Record excerpts below:

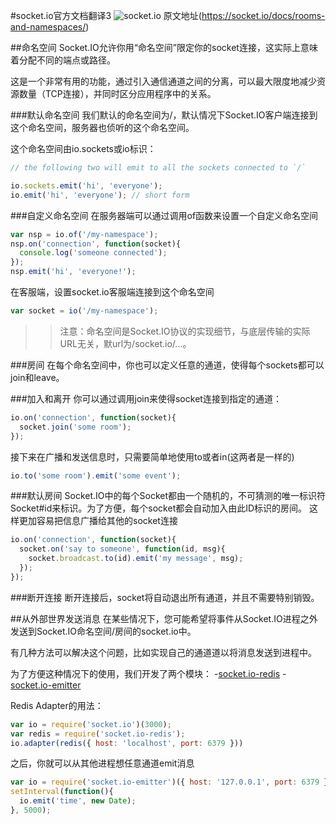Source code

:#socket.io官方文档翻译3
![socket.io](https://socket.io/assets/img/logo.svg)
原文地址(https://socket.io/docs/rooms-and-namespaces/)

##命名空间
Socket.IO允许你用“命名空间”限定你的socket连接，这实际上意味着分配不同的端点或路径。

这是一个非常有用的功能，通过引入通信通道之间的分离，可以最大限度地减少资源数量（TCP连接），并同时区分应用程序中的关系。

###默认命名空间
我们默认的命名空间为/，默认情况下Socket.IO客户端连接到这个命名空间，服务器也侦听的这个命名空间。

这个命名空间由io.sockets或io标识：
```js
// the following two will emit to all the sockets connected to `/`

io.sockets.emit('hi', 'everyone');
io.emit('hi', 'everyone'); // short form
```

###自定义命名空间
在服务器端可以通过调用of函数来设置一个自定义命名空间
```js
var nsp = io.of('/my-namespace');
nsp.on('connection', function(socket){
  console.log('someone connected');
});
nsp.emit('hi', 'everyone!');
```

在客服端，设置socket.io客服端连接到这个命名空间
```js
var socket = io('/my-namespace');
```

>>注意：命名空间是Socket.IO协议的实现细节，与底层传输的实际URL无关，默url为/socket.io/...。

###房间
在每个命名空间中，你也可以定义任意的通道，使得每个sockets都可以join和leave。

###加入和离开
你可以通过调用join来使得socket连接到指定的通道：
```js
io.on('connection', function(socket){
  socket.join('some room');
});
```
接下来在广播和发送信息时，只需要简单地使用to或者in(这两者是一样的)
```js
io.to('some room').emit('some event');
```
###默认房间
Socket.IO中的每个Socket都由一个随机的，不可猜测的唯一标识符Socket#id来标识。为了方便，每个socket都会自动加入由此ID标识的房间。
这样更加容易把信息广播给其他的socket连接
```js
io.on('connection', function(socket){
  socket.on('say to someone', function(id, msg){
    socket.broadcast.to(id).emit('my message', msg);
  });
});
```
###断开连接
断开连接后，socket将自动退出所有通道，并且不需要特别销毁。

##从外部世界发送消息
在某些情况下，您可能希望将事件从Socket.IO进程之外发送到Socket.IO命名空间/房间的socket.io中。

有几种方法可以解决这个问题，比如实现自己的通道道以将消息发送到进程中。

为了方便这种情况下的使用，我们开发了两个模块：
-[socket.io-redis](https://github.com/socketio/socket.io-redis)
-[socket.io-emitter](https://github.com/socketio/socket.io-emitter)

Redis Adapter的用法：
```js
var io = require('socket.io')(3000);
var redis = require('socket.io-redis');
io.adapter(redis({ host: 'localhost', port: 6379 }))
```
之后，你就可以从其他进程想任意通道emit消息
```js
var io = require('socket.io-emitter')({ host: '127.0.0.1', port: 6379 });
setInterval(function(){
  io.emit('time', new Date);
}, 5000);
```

End of Record excerpts.
Record excerpts below:

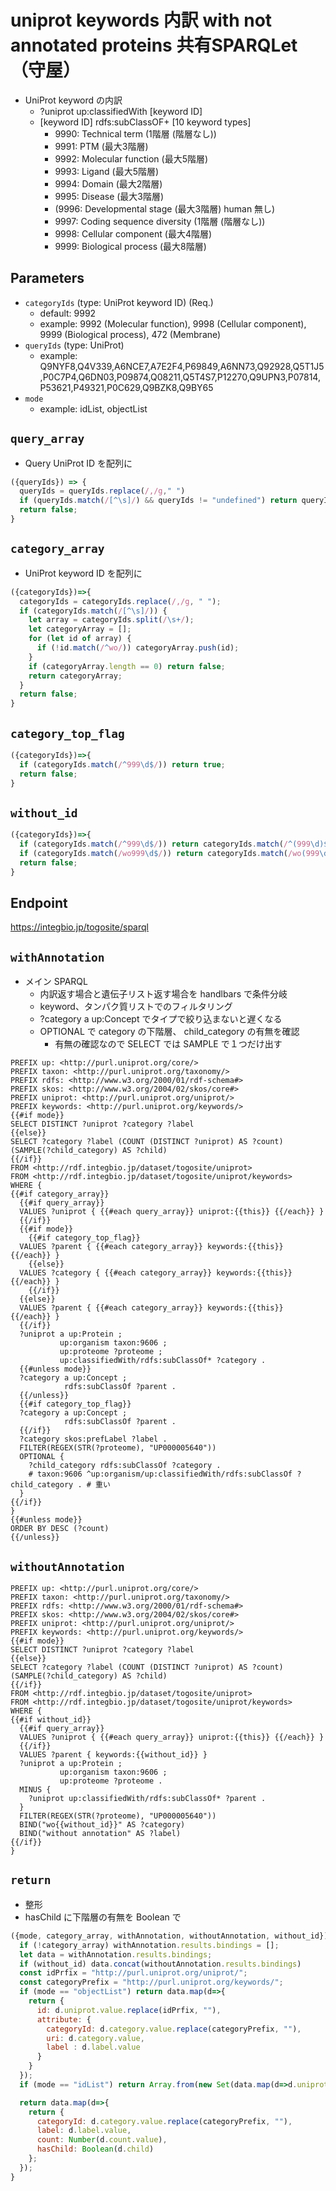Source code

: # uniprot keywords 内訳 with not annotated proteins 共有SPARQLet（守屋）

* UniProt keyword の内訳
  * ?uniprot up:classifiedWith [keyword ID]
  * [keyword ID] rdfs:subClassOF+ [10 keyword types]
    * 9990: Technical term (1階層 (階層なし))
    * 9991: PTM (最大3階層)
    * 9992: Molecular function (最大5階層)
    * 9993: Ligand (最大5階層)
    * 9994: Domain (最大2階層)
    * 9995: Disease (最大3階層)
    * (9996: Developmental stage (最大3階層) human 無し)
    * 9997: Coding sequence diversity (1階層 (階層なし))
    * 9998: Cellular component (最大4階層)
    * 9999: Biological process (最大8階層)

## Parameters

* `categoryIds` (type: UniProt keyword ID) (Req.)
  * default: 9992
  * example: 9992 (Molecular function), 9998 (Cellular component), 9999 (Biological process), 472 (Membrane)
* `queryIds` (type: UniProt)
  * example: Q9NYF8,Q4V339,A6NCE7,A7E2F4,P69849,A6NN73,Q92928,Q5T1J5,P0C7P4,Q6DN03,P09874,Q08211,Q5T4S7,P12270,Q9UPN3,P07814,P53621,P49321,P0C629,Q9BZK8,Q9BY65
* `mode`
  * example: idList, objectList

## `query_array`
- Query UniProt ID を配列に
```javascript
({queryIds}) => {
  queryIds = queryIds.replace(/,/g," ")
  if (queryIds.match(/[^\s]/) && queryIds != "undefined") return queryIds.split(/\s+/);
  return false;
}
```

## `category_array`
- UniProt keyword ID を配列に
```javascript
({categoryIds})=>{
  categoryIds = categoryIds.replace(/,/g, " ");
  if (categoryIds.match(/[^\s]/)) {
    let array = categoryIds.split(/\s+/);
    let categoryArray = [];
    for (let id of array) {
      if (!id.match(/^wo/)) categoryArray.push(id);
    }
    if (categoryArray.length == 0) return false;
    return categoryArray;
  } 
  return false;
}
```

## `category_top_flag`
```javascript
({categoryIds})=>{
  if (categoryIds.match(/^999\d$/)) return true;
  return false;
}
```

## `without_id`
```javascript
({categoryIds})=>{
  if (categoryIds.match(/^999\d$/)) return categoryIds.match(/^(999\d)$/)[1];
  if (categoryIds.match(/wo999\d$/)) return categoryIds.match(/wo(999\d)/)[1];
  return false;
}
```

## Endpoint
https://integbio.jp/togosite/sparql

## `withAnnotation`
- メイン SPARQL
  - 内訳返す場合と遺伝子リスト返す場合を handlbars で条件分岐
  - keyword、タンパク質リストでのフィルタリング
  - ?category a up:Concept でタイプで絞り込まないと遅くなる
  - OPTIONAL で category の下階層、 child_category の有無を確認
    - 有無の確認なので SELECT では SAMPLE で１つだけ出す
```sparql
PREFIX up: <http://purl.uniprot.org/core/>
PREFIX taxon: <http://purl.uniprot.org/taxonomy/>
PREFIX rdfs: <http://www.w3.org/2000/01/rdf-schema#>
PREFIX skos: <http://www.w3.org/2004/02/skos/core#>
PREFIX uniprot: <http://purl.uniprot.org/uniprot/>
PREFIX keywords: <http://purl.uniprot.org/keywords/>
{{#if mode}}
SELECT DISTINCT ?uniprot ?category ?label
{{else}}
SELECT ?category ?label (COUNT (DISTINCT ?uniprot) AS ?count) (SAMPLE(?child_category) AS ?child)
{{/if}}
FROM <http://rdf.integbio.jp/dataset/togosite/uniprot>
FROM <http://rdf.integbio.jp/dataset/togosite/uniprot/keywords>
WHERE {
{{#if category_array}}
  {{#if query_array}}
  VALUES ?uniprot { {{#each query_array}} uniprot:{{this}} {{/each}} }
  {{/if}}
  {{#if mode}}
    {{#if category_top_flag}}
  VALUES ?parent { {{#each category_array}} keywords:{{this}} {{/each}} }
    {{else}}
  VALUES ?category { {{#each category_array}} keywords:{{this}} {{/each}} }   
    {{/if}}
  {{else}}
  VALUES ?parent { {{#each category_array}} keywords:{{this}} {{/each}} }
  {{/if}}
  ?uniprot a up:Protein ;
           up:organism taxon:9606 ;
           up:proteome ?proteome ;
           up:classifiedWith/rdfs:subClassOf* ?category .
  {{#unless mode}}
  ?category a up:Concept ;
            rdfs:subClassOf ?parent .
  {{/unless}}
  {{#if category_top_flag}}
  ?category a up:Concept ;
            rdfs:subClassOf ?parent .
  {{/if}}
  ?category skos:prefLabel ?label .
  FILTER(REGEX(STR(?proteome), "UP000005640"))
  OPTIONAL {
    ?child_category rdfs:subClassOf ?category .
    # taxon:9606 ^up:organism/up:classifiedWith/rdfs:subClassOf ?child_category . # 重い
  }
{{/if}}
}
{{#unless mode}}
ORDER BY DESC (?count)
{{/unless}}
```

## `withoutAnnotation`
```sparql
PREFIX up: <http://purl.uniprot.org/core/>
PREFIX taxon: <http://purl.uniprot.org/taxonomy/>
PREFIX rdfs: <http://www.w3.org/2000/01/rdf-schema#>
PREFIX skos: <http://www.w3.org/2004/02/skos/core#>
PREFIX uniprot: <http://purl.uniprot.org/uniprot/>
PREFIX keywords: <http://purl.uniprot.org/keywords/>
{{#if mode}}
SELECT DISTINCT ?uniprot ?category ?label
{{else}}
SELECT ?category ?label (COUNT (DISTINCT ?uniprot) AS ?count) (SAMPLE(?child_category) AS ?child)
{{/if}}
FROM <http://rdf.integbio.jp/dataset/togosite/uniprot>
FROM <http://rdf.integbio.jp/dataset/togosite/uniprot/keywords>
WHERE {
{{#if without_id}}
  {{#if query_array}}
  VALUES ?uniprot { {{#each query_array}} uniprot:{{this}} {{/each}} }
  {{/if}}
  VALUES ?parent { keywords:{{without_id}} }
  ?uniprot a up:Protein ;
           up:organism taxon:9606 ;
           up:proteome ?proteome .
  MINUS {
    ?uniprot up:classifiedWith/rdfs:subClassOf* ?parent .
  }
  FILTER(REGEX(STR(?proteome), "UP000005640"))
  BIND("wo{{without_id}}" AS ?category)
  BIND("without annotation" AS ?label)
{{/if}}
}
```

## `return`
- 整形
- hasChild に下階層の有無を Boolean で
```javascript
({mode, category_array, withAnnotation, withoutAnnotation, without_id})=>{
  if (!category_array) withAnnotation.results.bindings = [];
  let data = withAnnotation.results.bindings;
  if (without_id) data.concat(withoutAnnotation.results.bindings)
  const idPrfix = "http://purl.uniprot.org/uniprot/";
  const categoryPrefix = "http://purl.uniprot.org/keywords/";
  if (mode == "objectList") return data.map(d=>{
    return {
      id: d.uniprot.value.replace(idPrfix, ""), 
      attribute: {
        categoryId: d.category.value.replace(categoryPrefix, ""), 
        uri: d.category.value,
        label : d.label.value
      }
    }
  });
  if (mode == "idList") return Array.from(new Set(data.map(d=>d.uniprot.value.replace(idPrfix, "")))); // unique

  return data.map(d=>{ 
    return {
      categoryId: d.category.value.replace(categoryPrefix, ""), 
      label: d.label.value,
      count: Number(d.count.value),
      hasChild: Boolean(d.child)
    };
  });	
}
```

End of Record excerpts.
Record excerpts below:

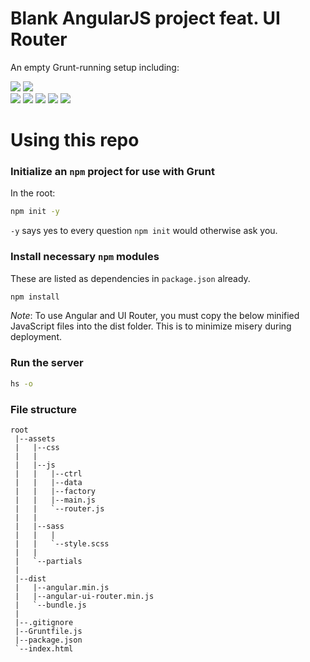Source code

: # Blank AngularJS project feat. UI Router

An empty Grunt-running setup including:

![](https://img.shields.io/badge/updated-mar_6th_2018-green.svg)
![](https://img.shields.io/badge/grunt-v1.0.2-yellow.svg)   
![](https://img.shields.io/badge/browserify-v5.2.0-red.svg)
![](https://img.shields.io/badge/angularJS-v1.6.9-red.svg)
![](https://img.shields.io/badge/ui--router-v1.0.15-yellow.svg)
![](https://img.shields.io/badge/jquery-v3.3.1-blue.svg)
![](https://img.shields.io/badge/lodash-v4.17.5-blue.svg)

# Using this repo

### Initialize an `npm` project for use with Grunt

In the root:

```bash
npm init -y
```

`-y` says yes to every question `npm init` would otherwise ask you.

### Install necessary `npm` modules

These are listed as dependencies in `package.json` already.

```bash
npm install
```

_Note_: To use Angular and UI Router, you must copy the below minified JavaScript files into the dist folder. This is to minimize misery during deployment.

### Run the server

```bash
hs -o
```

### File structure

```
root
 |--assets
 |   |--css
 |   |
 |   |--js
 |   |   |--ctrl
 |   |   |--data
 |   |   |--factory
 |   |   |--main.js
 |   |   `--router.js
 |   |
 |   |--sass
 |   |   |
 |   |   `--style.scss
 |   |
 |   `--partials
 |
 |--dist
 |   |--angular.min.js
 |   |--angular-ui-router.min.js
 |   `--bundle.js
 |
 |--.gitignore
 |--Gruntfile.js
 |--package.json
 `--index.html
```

End of Record excerpts.

The expected answer is a copy of each line in the records that holds the word "connected".

» **Response**:
// the following two will emit to all the sockets connected to `/`
  console.log('someone connected');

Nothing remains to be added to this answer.